Create a Post
cancel
Showing results for 
Search instead for 
Did you mean: 
Alexander_Wilke
Advisor

Skyline Custom Script - Maestro Chassis State and add additional processes to otlp monitoring

Hello,

I am running R81.20 + JumboHFA Take 99. I use the Skyline packages:

BUNDLE_CPVIEWEXPORTER_AUTOUPDATE Take: 67
BUNDLE_CPOTLPAGENT_AUTOUPDATE Take: 92
BUNDLE_CPOTELCOL_AUTOUPDATE Take: 179

I created my script based on this not so complete and correct documentation:
https://sc1.checkpoint.com/documents/Appliances/Skyline/Content/Topics-AG/Custom-Metrics.htm#:~:text....

Idea:
there are some metrics which show the cluster_xl status. But these metrics only show the status of the SGM within a Maestro environment. As all SGMs are in general "ACTIVE" there is no indicator/metric which shows which chassis is the ACTIVE chassis or if the chassis is ACTIVE at all or down or chassis admin down, standby etc.

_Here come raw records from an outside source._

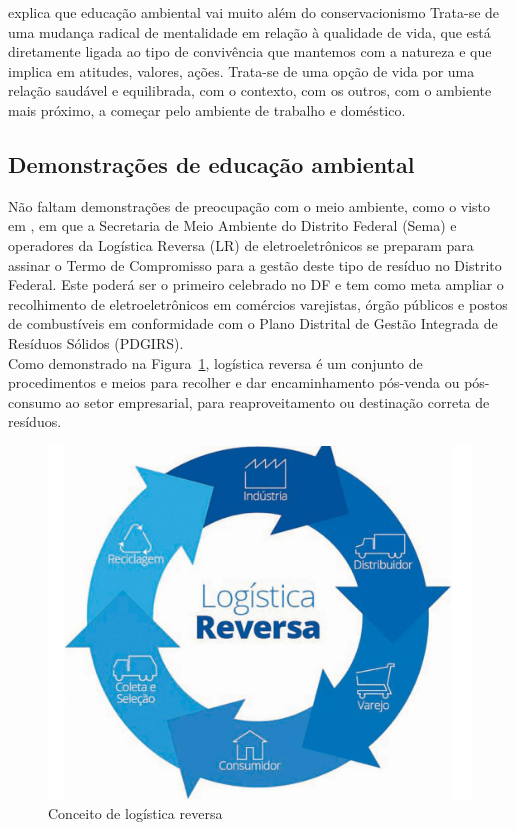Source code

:  explica que educação ambiental vai muito além do conservacionismo
Trata-se de uma mudança radical de mentalidade em
relação à qualidade de vida, que está diretamente ligada
ao tipo de convivência que mantemos com a natureza e
que implica em atitudes, valores, ações. Trata-se de uma
opção de vida por uma relação saudável e equilibrada,
com o contexto, com os outros, com o ambiente mais
próximo, a começar pelo ambiente de trabalho e
doméstico.\\

\subsection{Demonstrações de educação ambiental}

Não faltam demonstrações de preocupação com o meio ambiente, como o visto em , em que a Secretaria de Meio Ambiente do Distrito Federal (Sema) e operadores da Logística Reversa (LR) de eletroeletrônicos se preparam para assinar o Termo de Compromisso para a gestão deste tipo de resíduo no Distrito Federal. Este poderá ser o primeiro celebrado no DF e tem como meta ampliar o recolhimento de eletroeletrônicos em comércios varejistas, órgão públicos e postos de combustíveis em conformidade com o Plano Distrital de Gestão Integrada de Resíduos Sólidos (PDGIRS).\\

Como demonstrado na Figura~\ref{fig:logistica-reversa}, logística reversa é um conjunto de procedimentos e meios para recolher e dar encaminhamento pós-venda ou pós-consumo ao setor empresarial, para reaproveitamento ou destinação correta de resíduos.

\begin{figure}[h]
    \centering
    \includegraphics[width=0.7\linewidth]{fig/Logistica-Reversa}
    \caption[Conceito de logística reversa]{Conceito de logística reversa}
    \label{fig:logistica-reversa}
\end{figure}



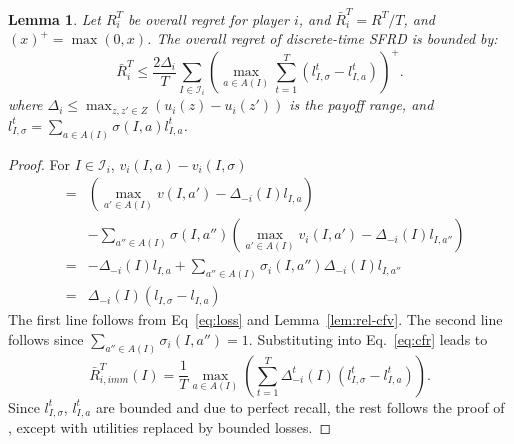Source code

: \documentclass{aamas2014}
\newcommand{\cI}{\mathcal{I}}
\newtheorem{lemma}{Lemma}
\begin{document}
\begin{lemma}
\label{lem:cfr}
Let $R^T_i$ be overall regret for player $i$, and $\bar{R}^T_i = R^T / T$, and $(x)^+ = \max(0,x)$. The overall regret of  
discrete-time SFRD is bounded by: 
\[
\bar{R}^T_i \le \frac{2 \Delta_i}{T} \sum_{ I \in \cI_i} \left( \max_{a \in A(I)} \sum_{t=1}^T ( l^t_{I,\sigma} - l^t_{I,a}) \right)^+. 
\]
where $\Delta_i \le \max_{z,z' \in Z} ( u_i(z) - u_i(z') )$ is the payoff range, 
and $l^t_{I,\sigma} = \sum_{a \in A(I)} \sigma(I,a) l^t_{I,a}$.
\end{lemma}
\begin{proof}
For $I \in \cI_i$, $v_i(I,a) - v_i(I,\sigma)$
\begin{eqnarray*}
 & = &   (\max_{a' \in A(I)} v(I,a') - \Delta_{-i}(I) l_{I,a})\\
 &   & - \sum_{a'' \in A(I)} \sigma(I,a'') \left( \max_{a' \in A(I)} v_i(I,a') - \Delta_{-i}(I) l_{I,a''} \right) \\ 
 & = & - \Delta_{-i}(I) l_{I,a} + \sum_{a'' \in A(I)} \sigma_i(I,a'') \Delta_{-i}(I) l_{I,a''}\\
 & = & \Delta_{-i}(I) ( l_{I,\sigma} - l_{I,a} ) 
\end{eqnarray*}
The first line follows from Eq~\ref{eq:loss} and Lemma~\ref{lem:rel-cfv}.
The second line follows since $\sum_{a'' \in A(I)} \sigma_i(I,a'') = 1$. Substituting into Eq.~\ref{eq:cfr} leads to
\begin{equation}
\label{eq:pw-immreg}
\bar{R}^T_{i,imm}(I)  =  \frac{1}{T} \max_{a \in A(I)} \left( \sum_{t=1}^T \Delta^t_{-i}(I) (l^t_{I,\sigma} - l^t_{I,a}) \right). 
\end{equation}
Since $l^t_{I,\sigma}$, $l^t_{I,a}$ are bounded and due to perfect recall, the rest follows  
the proof of \cite[Theorem 3]{CFR}, except with utilities replaced by bounded losses. 
\end{proof}
\end{document}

So I tried with a simple bash script to collect these information from "asg stat -v" and put this into otlp metrics. here is my script, my commands and a documentation which helps me to understand what to do.

 

### create the script which collects the information we need:
vi /config/skyline_custom_metrics/chassis_state.sh

____________________________________________________________________________________________________________________________________________________

#!/bin/bash
### Include Checkpoint environment variables
source /opt/CPshrd-R81.20/tmp/.CPprofile.sh
. /opt/CPotlpAgent/cs_data_handler_is.bash


## script part to check the values

# status chassis 1
chassis_1=$(asg stat -v | grep "SGM ID" -A1 | grep -v "SGM ID" | awk -F ' ' '{print $2}')

# status chassis2
chassis_2=$(asg stat -v | grep "SGM ID" -A1 | grep -v "SGM ID" | awk -F ' ' '{print $3}')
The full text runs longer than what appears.